### Data provided
----
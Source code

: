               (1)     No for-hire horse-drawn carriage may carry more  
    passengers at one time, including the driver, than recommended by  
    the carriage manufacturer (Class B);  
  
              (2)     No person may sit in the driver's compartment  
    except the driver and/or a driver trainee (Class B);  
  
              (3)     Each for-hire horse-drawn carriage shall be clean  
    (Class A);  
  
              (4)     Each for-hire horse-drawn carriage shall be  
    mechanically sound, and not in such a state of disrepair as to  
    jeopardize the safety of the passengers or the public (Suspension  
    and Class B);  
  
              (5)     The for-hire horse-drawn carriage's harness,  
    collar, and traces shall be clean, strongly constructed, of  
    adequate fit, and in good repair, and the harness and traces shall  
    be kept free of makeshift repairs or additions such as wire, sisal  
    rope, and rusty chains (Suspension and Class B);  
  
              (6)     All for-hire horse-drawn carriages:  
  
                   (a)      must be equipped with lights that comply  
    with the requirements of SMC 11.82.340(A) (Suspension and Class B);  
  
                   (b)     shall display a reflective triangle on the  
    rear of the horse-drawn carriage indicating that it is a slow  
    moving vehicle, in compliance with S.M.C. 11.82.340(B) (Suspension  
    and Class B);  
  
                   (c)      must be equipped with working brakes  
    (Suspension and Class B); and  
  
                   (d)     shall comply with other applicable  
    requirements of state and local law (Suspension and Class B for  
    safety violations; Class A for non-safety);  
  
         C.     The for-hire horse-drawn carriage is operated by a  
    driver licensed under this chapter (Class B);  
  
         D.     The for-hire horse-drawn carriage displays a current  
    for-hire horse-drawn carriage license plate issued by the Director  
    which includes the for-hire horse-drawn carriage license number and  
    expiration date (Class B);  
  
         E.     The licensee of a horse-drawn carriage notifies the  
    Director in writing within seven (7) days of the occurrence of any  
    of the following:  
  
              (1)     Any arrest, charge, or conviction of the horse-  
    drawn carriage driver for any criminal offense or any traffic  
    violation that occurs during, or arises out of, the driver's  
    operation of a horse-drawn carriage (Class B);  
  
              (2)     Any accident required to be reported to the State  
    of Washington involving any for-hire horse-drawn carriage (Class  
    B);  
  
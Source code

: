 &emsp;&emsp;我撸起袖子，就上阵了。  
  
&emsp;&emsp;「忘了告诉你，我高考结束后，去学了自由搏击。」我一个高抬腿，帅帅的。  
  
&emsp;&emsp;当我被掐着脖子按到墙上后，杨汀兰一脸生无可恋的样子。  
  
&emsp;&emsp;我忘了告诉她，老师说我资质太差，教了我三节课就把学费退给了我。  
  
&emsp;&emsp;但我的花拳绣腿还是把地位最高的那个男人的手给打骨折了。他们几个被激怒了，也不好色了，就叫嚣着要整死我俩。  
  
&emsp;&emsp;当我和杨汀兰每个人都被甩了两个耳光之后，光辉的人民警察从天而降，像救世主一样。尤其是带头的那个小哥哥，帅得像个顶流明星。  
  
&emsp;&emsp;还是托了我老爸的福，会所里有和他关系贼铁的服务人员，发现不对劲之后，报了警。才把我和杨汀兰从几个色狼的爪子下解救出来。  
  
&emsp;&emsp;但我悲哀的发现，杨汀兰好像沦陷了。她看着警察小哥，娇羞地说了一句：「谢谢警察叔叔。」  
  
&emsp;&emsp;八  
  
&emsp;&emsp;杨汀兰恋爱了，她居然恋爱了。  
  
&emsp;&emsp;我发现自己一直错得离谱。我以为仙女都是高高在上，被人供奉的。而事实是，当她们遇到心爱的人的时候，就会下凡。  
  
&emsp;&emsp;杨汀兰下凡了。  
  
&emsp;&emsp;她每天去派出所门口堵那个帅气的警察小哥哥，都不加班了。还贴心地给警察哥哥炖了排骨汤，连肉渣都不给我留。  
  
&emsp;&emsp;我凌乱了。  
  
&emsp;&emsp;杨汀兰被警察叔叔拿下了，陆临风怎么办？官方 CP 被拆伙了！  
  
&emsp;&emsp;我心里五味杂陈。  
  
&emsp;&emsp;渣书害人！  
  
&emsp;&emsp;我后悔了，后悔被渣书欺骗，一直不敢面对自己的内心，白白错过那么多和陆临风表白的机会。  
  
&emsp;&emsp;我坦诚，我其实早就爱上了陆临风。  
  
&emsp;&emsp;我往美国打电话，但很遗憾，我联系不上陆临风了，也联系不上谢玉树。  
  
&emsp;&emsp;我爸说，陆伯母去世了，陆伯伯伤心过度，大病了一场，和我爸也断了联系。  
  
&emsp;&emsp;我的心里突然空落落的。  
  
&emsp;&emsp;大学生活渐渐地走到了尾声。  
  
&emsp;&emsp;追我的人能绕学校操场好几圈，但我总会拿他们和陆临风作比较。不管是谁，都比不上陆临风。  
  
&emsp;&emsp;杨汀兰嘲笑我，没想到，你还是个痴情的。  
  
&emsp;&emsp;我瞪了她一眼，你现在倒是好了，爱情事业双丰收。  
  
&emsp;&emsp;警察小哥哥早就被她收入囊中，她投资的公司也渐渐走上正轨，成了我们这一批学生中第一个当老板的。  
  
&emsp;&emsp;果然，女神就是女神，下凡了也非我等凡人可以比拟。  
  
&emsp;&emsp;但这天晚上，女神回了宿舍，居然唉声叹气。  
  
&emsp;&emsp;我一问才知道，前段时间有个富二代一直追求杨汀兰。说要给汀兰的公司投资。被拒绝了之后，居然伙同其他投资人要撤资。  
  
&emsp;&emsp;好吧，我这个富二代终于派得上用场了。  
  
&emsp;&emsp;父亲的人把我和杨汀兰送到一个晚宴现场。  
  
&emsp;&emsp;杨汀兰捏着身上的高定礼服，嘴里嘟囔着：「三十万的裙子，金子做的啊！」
----
### Try it
Going through the data, tally the lines containing "traces" and report only the result.

### Answer to the problem
2